孟行舟理好帽子,像平时给自己戴帽子那样,双手抓着两侧帽檐,郑重地给她戴上。指尖扫到她发尾,孟行舟顿了一秒,微收指节,不太自然地把手收了回去。

两个人之间明明没说一句话,可落在旁人眼里,怎么看怎么觉得这两人之间有事儿。

楚宁跟孟行舟同校,自然认识他,察觉到自己被无视,她轻声开口,语气跟刚才天差地别:“行舟,你不是带临床去了吗?”

孟行舟眉眼间透着难以掩饰的冷淡,他不愿回答,视线从夏桑子的头发扫过,一贯清冷的眼神里,涌上一股子狠意。

“她从小到大都是自然卷。”他对楚宁说。

夏桑子肩膀轻轻抖了下,整个人愣在那里,抬起头来,眼神错愕,看着他的侧脸。

楚宁被孟行舟的眼神吓到,一时之间,忘了自己应该说什么。

“我给她证明。”

话音落,孟行舟抓住夏桑子的手腕,把人拉在自己身前来,另一只手轻轻按住她的肩,无声无息,将她划入自己领地之内。

他声线冷漠,不带一丝感情:“你道歉。”

此时在这片区域,训练的队列,少说也有四五组,且都是国防大的学生在带。

两位教官军训第一天,就针锋相对。引得这帮新生,侧目瞧过来,有些胆大的,还在窃窃私语。

看见两位校友气氛不太对,断没有领着自己手下的兵看戏的道理,其他组的教官纷纷下命令,不是跑步就是齐步走,强行打断了大家看戏的兴致。

孟行舟带的临床,男生居多,虽说没女生八卦,可到底有好奇心。

感受到自己队伍的躁动情绪,孟行舟分神,回头扫了眼,一言未发,却让那帮人瞬间老实。

一个个眼神直视前方,全无了求知欲,一心一意站军姿,心无旁骛。

而楚宁这边,估计大家看她是位女教官,眼下在气势上又占下风,打量的目光大多不太善意。

本来孟行舟过来质问她,就已经失了面子,现在还被一帮自己带的新生看不起,楚宁心生郁结,恼怒地回头说:“听我口令,全体向右转!”

结果话音落,没几个动的。

楚宁一口气差点没顺过去,声音凛冽,吼道:“都听不懂吗?我说全体向右转,不想归我管的,军训成绩全部不合格!”
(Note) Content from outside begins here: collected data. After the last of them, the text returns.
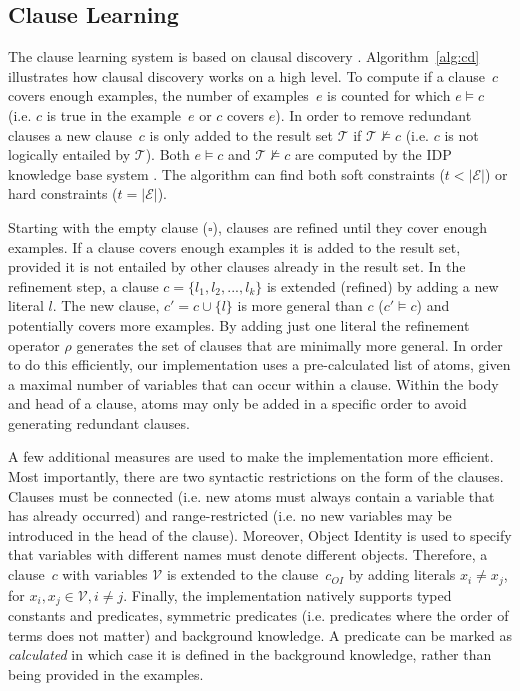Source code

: \documentclass[letterpaper]{article}
\newcommand{\sym}[1]{\ensuremath{\mathcal{#1}}}
\theoremstyle{definition}
\newcommand{\abs}[1]{\left|#1\right|}
\begin{document}
\subsection{Clause Learning}
The clause learning system is based on clausal discovery \cite{DeRaedt:ClausalDiscovery}.
Algorithm~\ref{alg:cd} illustrates how clausal discovery works on a high level.
To compute if a clause~$c$ covers enough examples, the number of examples~$e$ is counted for which $e \models c$ (i.e. $c$ is true in the example~$e$ or $c$ covers $e$).
In order to remove redundant clauses a new clause~$c$ is only added to the result set $\sym{T}$ if $\sym{T} \not\models c$ (i.e. $c$ is not logically entailed by \sym{T}).
Both $e \models c$ and $\sym{T} \not\models c$ are computed by the IDP knowledge base system \cite{de2013prototype,wittocx2008idp}.
The algorithm can find both soft constraints ($t < \abs{\sym{E}}$) or hard constraints ($t = \abs{\sym{E}}$).

Starting with the empty clause ($\square$), clauses are refined until they cover enough examples.
If a clause covers enough examples it is added to the result set, provided it is not entailed by other clauses already in the result set.
In the refinement step, a clause $c = \{l_1, l_2, ..., l_k\}$ is extended (refined) by adding a new literal $l$.
The new clause, $c' = c \cup \{l\}$ is more general than $c$ ($c' \models c$) and potentially covers more examples.
By adding just one literal the refinement operator $\rho$ generates the set of clauses that are minimally more general.
In order to do this efficiently, our implementation uses a pre-calculated list of atoms, given a maximal number of variables that can occur within a clause.
Within the body and head of a clause, atoms may only be added in a specific order to avoid generating redundant clauses.

A few additional measures are used to make the implementation more efficient.
Most importantly, there are two syntactic restrictions on the form of the clauses.
Clauses must be connected (i.e. new atoms must always contain a variable that has already occurred) and range-restricted (i.e. no new variables may be introduced in the head of the clause).
Moreover, Object Identity is used to specify that variables with different names must denote different objects.
Therefore, a clause~$c$ with variables \sym{V} is extended to the clause~$c_{OI}$ by adding literals $x_i \neq x_j$, for $x_i, x_j \in \sym{V}, i \neq j$.
Finally, the implementation natively supports typed constants and predicates, symmetric predicates (i.e. predicates where the order of terms does not matter) and background knowledge.
A predicate can be marked as \emph{calculated} in which case it is defined in the background knowledge, rather than being provided in the examples. 
\end{document}
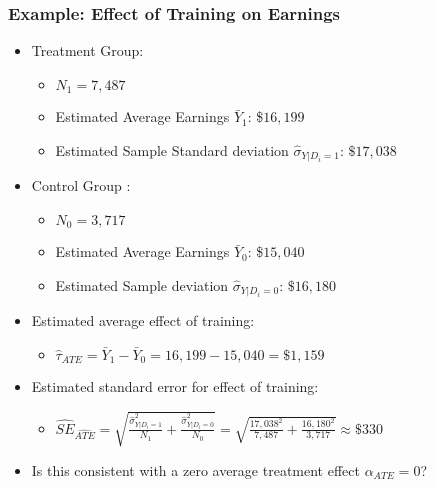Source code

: \documentclass{beamer}
\numberwithin{equation}{section}
\begin{document}
\begin{frame}
  \frametitle{Example: Effect of Training on Earnings}
\small
\begin{itemize}
  \item Treatment Group:
  \begin{itemize}
  \item $N_1=7,487$
    \item Estimated Average Earnings $\bar{Y}_1$: \$$16,199$
    \item Estimated Sample Standard deviation $\widehat{\sigma}_{Y|D_i=1}$: $\$17,038$
  \end{itemize}\smallskip

  \item Control Group :
  \begin{itemize}
  \item $N_0=3,717$
    \item Estimated Average Earnings $\bar{Y}_0$: \$$15,040$
    \item Estimated Sample  deviation $\widehat{\sigma}_{Y|D_i=0}$: $\$16,180$
  \end{itemize}\smallskip
  \item Estimated average effect of training: \pause
  \begin{itemize}
    \item $\widehat{\tau}_{ATE} = \bar{Y}_1 - \bar{Y}_0 = 16,199 - 15,040 = \$1,159$
  \end{itemize}\smallskip
  \item Estimated standard error for effect of training: \pause
  \begin{itemize}
    \item $\widehat{ SE}_{\widehat{ATE}} = \sqrt{ \frac{ \widehat{\sigma}^2_{Y|D_i=1}  }{N_1}+ \frac{ \widehat{\sigma}^2_{Y|D_i=0} }{N_0}} = \sqrt{\frac{17,038^2}{7,487}+ \frac{16,180^2}{3,717} }\approx\$330$
  \end{itemize}\smallskip
  \item Is this consistent with a zero average treatment effect $\alpha_{ATE}=0$?
\end{itemize}

\end{frame}
\end{document}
还是不合格三个字比较有威慑力,一群人听她口令,整齐向右转,紧接着就听到更狠的:“绕操场跑步二十圈!”

全体:“……”

碍于楚宁记仇的本性,这次没人敢抱怨。只是情绪写在脸上,步子都仿佛带着极重的怨念。

看队伍跑远,楚宁收敛情绪,好像刚才气势凌人的都不是她似的,笑看着孟行舟:“是真的自然卷那就没事了,我犯不上故意为难她,只是部队纪律,谁都要遵守,这一点,行舟你能理解我的,对吧?”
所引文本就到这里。